The reason it is important is that contingent facts are much more common than many people realize.  Plato did an excellent job of demolishing relativism over 2000 years ago by mis-characterizing it, and it has yet to fully recover.  As a result, people either assume that facts are eternal and universal and relegate contingent facts to the realm of opinion or they assume that there are no facts and everything is relative.  The above example shows a fact that is true, but not eternal.  An example of a fact that is true, but not universal is that water boils at 212 degrees Fahrenheit (or 100 degrees Celsius).  This is only true at normal sea level air pressure on Earth.  A pressure cooker in an average kitchen raises the boiling point of water considerably, and carrying a pot of water up Everest will lower it considerably.  This may sound smart alecky, but it shows that the boiling point of water is contingent on where the water happens to be.  Accepting this could matter if someone is trying to sterilize something.
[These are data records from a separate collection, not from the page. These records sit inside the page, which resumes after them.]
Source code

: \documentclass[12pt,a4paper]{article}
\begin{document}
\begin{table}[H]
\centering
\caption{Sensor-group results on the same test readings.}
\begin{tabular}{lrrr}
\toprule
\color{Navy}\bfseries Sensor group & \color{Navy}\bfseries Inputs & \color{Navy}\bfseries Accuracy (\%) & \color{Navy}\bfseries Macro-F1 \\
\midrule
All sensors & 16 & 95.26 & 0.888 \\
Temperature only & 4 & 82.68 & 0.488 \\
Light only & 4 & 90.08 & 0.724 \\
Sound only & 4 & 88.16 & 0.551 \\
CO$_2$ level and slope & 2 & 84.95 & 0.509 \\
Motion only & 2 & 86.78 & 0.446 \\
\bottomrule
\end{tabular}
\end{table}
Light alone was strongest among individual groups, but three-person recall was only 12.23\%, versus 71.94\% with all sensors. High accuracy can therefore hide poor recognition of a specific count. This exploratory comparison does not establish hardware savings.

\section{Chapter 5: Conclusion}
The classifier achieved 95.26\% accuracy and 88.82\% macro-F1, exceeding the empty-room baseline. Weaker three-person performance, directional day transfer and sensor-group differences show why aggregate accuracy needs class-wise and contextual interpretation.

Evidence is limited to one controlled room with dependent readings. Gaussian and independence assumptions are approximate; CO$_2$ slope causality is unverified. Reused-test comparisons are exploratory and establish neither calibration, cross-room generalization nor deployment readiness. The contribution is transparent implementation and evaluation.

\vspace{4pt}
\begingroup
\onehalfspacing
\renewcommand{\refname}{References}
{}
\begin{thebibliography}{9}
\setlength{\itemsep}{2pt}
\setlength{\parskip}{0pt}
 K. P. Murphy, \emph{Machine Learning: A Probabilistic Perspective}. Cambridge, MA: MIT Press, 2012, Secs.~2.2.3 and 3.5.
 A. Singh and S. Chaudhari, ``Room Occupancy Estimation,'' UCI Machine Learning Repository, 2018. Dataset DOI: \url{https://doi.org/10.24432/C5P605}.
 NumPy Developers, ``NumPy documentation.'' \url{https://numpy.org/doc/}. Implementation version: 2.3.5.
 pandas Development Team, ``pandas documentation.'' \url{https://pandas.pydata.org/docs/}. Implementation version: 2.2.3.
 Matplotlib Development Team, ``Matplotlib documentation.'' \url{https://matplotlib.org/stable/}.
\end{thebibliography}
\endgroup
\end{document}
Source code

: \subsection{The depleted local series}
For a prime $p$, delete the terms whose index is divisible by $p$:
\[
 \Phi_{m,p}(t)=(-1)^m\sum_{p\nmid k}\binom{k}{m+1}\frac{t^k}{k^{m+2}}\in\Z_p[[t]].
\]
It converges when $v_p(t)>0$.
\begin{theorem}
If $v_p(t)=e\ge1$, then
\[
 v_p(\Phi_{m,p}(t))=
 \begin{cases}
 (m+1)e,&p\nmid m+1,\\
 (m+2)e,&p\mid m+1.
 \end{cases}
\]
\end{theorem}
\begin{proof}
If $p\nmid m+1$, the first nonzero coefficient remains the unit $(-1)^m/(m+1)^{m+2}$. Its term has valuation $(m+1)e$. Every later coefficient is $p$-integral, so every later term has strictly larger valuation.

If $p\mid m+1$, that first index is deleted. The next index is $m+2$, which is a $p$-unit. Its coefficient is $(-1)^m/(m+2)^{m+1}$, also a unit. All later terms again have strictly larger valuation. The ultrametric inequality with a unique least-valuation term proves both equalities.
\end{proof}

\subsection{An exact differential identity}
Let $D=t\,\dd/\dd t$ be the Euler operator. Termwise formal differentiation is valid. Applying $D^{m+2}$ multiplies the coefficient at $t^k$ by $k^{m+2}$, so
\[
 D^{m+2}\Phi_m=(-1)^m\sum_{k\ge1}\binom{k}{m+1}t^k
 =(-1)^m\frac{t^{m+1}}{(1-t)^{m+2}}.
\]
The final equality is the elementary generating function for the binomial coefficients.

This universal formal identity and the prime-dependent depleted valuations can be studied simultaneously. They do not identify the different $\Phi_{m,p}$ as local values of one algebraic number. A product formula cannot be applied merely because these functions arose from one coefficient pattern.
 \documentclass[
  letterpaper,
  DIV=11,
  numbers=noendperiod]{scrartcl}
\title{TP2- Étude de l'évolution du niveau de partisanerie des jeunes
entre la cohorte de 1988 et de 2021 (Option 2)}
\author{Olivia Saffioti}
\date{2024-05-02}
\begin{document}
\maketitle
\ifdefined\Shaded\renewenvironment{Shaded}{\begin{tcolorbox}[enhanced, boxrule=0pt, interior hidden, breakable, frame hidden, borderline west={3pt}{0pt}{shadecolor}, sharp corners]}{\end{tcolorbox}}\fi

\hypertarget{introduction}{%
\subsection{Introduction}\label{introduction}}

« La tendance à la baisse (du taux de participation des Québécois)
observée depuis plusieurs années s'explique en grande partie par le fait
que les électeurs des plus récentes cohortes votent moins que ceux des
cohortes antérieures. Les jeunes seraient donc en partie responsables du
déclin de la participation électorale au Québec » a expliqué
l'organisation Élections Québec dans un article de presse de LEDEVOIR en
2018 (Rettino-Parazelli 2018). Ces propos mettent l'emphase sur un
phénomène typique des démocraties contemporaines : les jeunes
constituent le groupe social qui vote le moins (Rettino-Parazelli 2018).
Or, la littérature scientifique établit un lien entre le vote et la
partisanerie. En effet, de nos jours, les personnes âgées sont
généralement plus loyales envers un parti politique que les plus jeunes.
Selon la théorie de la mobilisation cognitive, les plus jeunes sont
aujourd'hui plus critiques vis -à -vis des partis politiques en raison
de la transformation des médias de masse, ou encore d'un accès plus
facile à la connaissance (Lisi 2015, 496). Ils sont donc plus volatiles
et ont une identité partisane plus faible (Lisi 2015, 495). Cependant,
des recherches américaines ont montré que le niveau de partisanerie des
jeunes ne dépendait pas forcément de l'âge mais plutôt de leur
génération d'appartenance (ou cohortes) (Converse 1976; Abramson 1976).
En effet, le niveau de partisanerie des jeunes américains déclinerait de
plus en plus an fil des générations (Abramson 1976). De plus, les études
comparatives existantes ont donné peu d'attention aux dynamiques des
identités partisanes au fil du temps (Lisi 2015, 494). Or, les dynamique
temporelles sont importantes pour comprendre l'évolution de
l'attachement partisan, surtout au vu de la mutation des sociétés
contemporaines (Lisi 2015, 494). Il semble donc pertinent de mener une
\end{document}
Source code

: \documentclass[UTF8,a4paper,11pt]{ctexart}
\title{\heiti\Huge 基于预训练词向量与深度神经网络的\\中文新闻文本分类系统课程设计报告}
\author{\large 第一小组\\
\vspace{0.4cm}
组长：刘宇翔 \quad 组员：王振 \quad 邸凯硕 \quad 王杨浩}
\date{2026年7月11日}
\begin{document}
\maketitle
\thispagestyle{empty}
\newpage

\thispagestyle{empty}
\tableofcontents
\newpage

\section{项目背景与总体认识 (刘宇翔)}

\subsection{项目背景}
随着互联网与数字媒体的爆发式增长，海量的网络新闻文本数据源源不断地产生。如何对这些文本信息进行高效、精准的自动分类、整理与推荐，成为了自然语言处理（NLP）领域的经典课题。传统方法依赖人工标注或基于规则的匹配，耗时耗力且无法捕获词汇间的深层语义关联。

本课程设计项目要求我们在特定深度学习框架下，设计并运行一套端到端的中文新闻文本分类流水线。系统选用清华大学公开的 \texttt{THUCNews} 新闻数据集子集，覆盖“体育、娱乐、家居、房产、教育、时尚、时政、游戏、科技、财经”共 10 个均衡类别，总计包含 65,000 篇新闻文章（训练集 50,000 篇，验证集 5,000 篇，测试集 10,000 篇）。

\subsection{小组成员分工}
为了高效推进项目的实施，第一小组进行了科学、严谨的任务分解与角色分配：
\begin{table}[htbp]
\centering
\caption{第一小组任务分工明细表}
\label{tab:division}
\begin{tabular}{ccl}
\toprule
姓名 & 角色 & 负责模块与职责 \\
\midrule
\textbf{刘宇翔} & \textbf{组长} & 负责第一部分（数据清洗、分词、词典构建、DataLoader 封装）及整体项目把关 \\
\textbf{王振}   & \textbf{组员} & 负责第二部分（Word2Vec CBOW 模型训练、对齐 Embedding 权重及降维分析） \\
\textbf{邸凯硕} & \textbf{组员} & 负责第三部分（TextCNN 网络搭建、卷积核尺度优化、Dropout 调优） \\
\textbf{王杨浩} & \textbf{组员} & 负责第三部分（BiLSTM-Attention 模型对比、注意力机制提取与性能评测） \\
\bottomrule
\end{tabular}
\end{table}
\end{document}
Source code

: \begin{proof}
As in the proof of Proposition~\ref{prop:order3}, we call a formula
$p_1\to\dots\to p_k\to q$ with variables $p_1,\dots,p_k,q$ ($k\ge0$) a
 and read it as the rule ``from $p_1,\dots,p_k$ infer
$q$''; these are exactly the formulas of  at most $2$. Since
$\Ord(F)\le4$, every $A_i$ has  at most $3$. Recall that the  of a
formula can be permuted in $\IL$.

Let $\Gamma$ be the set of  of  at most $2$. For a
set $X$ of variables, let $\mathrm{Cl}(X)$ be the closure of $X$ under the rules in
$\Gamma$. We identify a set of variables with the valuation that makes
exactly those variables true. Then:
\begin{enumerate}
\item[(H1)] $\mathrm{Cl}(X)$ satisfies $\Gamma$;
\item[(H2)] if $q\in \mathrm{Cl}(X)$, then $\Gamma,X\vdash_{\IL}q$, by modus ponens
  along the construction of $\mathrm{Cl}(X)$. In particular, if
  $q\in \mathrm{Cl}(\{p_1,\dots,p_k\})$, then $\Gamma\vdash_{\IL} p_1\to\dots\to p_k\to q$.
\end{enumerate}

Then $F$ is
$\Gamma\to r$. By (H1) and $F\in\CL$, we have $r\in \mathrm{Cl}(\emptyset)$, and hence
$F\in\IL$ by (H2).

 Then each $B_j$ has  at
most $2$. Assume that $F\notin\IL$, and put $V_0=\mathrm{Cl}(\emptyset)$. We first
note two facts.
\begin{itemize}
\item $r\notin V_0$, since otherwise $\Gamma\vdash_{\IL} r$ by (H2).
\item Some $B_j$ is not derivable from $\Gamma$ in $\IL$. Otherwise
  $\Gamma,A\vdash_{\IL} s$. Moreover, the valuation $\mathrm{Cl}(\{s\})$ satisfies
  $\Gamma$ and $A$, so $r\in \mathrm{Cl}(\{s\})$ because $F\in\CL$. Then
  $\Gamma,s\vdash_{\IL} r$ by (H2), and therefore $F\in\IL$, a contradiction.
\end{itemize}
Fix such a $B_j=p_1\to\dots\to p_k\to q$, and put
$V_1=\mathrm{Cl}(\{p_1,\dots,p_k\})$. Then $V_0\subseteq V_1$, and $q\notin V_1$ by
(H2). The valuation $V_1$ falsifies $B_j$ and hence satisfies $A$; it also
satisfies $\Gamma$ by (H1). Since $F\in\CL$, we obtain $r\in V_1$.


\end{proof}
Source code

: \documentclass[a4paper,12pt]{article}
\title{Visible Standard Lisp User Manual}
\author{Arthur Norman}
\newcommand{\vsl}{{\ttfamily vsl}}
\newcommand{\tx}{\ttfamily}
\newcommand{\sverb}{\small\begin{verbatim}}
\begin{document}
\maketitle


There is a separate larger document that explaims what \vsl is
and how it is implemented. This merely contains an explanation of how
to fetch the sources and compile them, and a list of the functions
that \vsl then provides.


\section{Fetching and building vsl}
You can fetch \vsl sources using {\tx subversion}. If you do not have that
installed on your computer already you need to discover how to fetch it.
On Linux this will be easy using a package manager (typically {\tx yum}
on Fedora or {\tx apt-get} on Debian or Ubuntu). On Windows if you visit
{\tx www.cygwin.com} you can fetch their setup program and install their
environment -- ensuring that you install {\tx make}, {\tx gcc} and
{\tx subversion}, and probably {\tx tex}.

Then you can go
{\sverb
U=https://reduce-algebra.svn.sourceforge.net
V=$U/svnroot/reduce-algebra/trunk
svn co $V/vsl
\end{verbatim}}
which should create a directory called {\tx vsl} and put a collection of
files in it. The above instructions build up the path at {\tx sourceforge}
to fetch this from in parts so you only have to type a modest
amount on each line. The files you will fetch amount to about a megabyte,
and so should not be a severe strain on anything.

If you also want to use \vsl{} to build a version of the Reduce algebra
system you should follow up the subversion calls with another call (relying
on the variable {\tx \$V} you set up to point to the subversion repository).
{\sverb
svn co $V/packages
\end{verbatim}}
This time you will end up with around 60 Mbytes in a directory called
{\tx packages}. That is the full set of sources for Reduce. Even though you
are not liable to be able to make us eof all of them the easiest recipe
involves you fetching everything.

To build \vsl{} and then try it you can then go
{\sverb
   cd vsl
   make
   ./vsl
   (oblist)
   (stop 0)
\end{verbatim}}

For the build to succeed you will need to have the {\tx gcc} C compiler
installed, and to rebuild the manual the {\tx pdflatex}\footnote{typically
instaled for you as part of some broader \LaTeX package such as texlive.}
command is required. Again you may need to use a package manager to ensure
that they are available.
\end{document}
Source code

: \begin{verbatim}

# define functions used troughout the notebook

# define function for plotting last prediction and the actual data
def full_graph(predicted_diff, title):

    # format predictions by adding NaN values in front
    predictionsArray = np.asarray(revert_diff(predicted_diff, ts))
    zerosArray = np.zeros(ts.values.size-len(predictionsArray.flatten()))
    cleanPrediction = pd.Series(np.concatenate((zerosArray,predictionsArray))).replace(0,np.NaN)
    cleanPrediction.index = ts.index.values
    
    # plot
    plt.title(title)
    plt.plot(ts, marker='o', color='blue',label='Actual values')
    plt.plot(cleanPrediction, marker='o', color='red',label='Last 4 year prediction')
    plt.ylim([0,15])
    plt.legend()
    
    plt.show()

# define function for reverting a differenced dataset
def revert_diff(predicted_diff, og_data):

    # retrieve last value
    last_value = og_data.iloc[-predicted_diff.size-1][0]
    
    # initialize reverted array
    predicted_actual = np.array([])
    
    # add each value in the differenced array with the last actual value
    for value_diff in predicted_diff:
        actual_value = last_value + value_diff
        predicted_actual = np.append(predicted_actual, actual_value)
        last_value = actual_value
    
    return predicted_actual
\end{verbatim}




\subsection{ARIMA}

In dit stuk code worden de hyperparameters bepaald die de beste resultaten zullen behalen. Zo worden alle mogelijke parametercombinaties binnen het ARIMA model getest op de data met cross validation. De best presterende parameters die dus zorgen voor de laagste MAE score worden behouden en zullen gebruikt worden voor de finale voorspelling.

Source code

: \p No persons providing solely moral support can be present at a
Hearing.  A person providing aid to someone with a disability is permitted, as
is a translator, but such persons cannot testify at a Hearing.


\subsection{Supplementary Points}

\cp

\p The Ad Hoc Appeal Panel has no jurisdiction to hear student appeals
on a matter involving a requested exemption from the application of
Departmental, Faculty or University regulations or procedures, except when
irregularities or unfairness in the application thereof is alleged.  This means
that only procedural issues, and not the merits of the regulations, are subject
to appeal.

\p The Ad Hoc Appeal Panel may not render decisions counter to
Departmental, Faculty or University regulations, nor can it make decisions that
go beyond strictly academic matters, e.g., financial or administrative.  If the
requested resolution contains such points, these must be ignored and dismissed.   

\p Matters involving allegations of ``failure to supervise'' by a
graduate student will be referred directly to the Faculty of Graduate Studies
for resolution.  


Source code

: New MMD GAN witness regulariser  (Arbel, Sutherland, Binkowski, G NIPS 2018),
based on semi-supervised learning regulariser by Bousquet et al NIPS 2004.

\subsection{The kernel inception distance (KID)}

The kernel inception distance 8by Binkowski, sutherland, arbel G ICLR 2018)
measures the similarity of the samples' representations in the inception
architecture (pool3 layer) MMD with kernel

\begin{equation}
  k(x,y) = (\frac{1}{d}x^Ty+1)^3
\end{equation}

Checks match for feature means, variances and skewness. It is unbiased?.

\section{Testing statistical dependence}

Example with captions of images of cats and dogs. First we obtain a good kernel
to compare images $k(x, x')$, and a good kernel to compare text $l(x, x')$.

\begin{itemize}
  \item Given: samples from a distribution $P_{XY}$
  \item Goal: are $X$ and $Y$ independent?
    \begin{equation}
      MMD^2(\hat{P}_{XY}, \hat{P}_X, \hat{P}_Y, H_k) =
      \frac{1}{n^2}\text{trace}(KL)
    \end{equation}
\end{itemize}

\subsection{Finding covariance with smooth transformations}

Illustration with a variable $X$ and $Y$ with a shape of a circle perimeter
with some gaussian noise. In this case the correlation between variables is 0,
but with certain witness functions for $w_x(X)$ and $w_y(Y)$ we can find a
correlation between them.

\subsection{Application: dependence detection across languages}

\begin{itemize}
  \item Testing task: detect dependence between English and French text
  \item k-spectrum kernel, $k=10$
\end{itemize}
One reason it is important to distinguish the two types of facts is that whole areas of human activity are built around contingent facts.  Mostly any fact having to do with economics and politics is contingent.  Even something as basic as the “law” of supply and demand is only true within a certain type of market economy.  Keeping this in mind can help us fix real world problems.  If the fact that deflation is bad is a contingent fact and deflation is caused by a shift in supply and demand, which is also contingent, it opens up more ways to make things right.  If economic laws weren’t contingent, an economic downturn would be akin to a natural disaster.  Unfortunately, too many people take that view and real solutions are never found.

Another reason it is important to distinguish between no matter what facts and contingent facts is that the former need to be addressed differently.  Since people don’t see a difference between politics and physics and economics and chemistry, they treat physical facts as if they are political and vice versa.  They discuss vaccinations as if they are discussing the education curriculum.  They discuss climate change as if they are discussing a tax increase.  They are fundamentally different types of issues.  Vaccinations only work if virtually all of the population is included.  There are myriad ways to successfully educate a child.  When you add greenhouse gasses to the atmosphere, climate change results.  When you raise taxes, all kinds of different things can happen.

We need to distinguish the no matter what facts from the contingent facts so that we stop debating the things that are true no matter what and focus our debates on the facts that can be changed.  Not all facts are contingent, but some are.  This simple realization can really help.